Stable Audio Open Usage Guide¶
This guide provides instructions for running Stable Audio Open text-to-audio generation using vLLM-Omni.
Supported Models¶
- stabilityai/stable-audio-open-1.0: Text-to-Audio generation (44.1kHz, up to ~47s audio)
Installing vLLM-Omni¶
uv venv
source .venv/bin/activate
uv pip install vllm==0.14.1
uv pip install git+https://github.com/vllm-project/vllm-omni.git
For audio file saving, install one of these packages:
The CLI examples below are from the vLLM-Omni repo. If you want to run them directly, clone that repo and run the scripts from its examples/offline_inference directory.
Text-to-Audio Generation¶
Basic Usage¶
import torch
import soundfile as sf
from vllm_omni.entrypoints.omni import Omni
omni = Omni(model="stabilityai/stable-audio-open-1.0")
generator = torch.Generator(device="cuda").manual_seed(42)
audio = omni.generate(
"The sound of a dog barking",
negative_prompt="Low quality.",
generator=generator,
guidance_scale=7.0,
num_inference_steps=100,
extra={
"audio_start_in_s": 0.0,
"audio_end_in_s": 10.0,
},
)
# Save audio output
audio_data = audio[0].cpu().float().numpy().T # [samples, channels]
sf.write("output.wav", audio_data, 44100)
CLI Usage¶
python examples/offline_inference/text_to_audio/text_to_audio.py \
--model stabilityai/stable-audio-open-1.0 \
--prompt "The sound of a dog barking" \
--audio-length 10.0 \
--num-inference-steps 100 \
--guidance-scale 7.0 \
--output dog_barking.wav
More Examples¶
# Generate a piano melody
python examples/offline_inference/text_to_audio/text_to_audio.py \
--prompt "A piano playing a gentle melody" \
--audio-length 15.0 \
--output piano_melody.wav
# Generate ambient sounds with negative prompt
python examples/offline_inference/text_to_audio/text_to_audio.py \
--prompt "Thunder and rain sounds" \
--negative-prompt "Low quality, distorted" \
--audio-length 20.0 \
--output thunder_rain.wav
# Generate multiple waveforms
python examples/offline_inference/text_to_audio/text_to_audio.py \
--prompt "A bird singing in the forest" \
--num-waveforms 3 \
--output bird_singing.wav
Key Parameters¶
| Parameter | Default | Description |
|---|---|---|
audio_start_in_s |
0.0 | Audio start time in seconds |
audio_end_in_s |
10.0 | Audio end time in seconds |
audio_length |
10.0 | Audio duration (CLI convenience, sets end time) |
num_inference_steps |
100 | Number of denoising steps |
guidance_scale |
7.0 | Classifier-free guidance scale |
negative_prompt |
"Low quality." | Text describing unwanted audio characteristics |
num_waveforms |
1 | Number of audio samples to generate per prompt |
sample_rate |
44100 | Output sample rate in Hz |
seed |
42 | Random seed for reproducibility |
Notes¶
- Maximum audio length: 47 seconds for stable-audio-open-1.0.

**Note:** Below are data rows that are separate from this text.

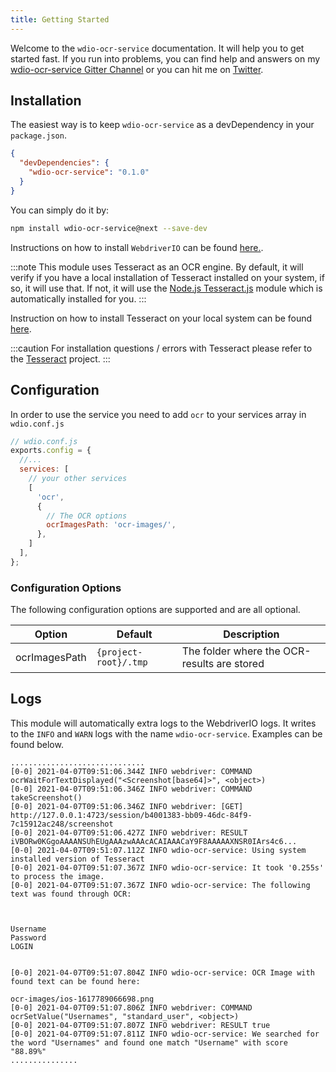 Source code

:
 ```yaml
---
title: Getting Started
---
```


Welcome to the `wdio-ocr-service` documentation. It will help you to get started fast. If you run into problems, you
can find help and answers on my [wdio-ocr-service Gitter Channel](https://gitter.im/wswebcreation/wdio-ocr-service) or
you can hit me on [Twitter](https://twitter.com/wswebcreation).

## Installation
The easiest way is to keep `wdio-ocr-service` as a devDependency in your `package.json`.

```json
{
  "devDependencies": {
    "wdio-ocr-service": "0.1.0"
  }
}
```

You can simply do it by:

```bash
npm install wdio-ocr-service@next --save-dev
```

Instructions on how to install `WebdriverIO` can be found [here.](https://webdriver.io/docs/gettingstarted.html).

:::note
This module uses Tesseract as an OCR engine. By default, it will verify if you have a local installation of
Tesseract installed on your system, if so, it will use that. If not, it will use the
[Node.js Tesseract.js](https://github.com/naptha/tesseract.js) module which is automatically installed for you.
:::

Instruction on how to install Tesseract on your local system can be found
[here](https://tesseract-ocr.github.io/tessdoc/Installation.html).

:::caution
For installation questions / errors with Tesseract please refer to the
[Tesseract](https://github.com/tesseract-ocr/tesseract) project.
:::


## Configuration
In order to use the service you need to add `ocr` to your services array in `wdio.conf.js`

```js
// wdio.conf.js
exports.config = {
  //...
  services: [
    // your other services
    [
      'ocr',
      {
        // The OCR options
        ocrImagesPath: 'ocr-images/',
      },
    ]
  ],
};
```

### Configuration Options
The following configuration options are supported and are all optional.

| Option | Default | Description |
| --- | --- | --- |
| ocrImagesPath | `{project-root}/.tmp` | The folder where the OCR-results are stored |

## Logs
This module will automatically extra logs to the WebdriverIO logs. It writes to the `INFO` and `WARN` logs with the name
`wdio-ocr-service`.
Examples can be found below.

```log
..............................
[0-0] 2021-04-07T09:51:06.344Z INFO webdriver: COMMAND ocrWaitForTextDisplayed("<Screenshot[base64]>", <object>)
[0-0] 2021-04-07T09:51:06.346Z INFO webdriver: COMMAND takeScreenshot()
[0-0] 2021-04-07T09:51:06.346Z INFO webdriver: [GET] http://127.0.0.1:4723/session/b4001383-bb09-46dc-84f9-7c15912ac248/screenshot
[0-0] 2021-04-07T09:51:06.427Z INFO webdriver: RESULT iVBORw0KGgoAAAANSUhEUgAAAzwAAAcACAIAAACaY9F8AAAAAXNSR0IArs4c6...
[0-0] 2021-04-07T09:51:07.112Z INFO wdio-ocr-service: Using system installed version of Tesseract
[0-0] 2021-04-07T09:51:07.367Z INFO wdio-ocr-service: It took '0.255s' to process the image.
[0-0] 2021-04-07T09:51:07.367Z INFO wdio-ocr-service: The following text was found through OCR:



Username
Password
LOGIN


[0-0] 2021-04-07T09:51:07.804Z INFO wdio-ocr-service: OCR Image with found text can be found here:

ocr-images/ios-1617789066698.png
[0-0] 2021-04-07T09:51:07.806Z INFO webdriver: COMMAND ocrSetValue("Usernames", "standard_user", <object>)
[0-0] 2021-04-07T09:51:07.807Z INFO webdriver: RESULT true
[0-0] 2021-04-07T09:51:07.811Z INFO wdio-ocr-service: We searched for the word "Usernames" and found one match "Username" with score "88.89%"
...............
```
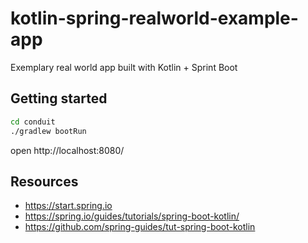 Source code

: # kotlin-spring-realworld-example-app
Exemplary real world app built with Kotlin + Sprint Boot

## Getting started

```bash
cd conduit
./gradlew bootRun
```

open http://localhost:8080/

## Resources
- https://start.spring.io
- https://spring.io/guides/tutorials/spring-boot-kotlin/
- https://github.com/spring-guides/tut-spring-boot-kotlin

- Output format: Stereo audio at 44.1kHz sample rate.
- Inference steps: Higher
num_inference_stepsproduces better quality but takes longer. The diffusers default is 200; vLLM-Omni example uses 100 for faster generation. - Negative prompts: Use to guide the model away from undesirable characteristics (e.g., "Low quality, distorted").
- Model size: Approximately 1.2 billion parameters.
Limitations¶
- No realistic vocals: The model cannot generate realistic singing or speech.
- English only: Trained on English descriptions; performance degrades with other languages.
- Sound effects over music: Better at generating sound effects than complex music.
- Prompt engineering: May require experimentation with prompts for optimal results.
License¶
Stable Audio Open is released under the Stability AI Community License. Commercial use requires a separate license from Stability AI.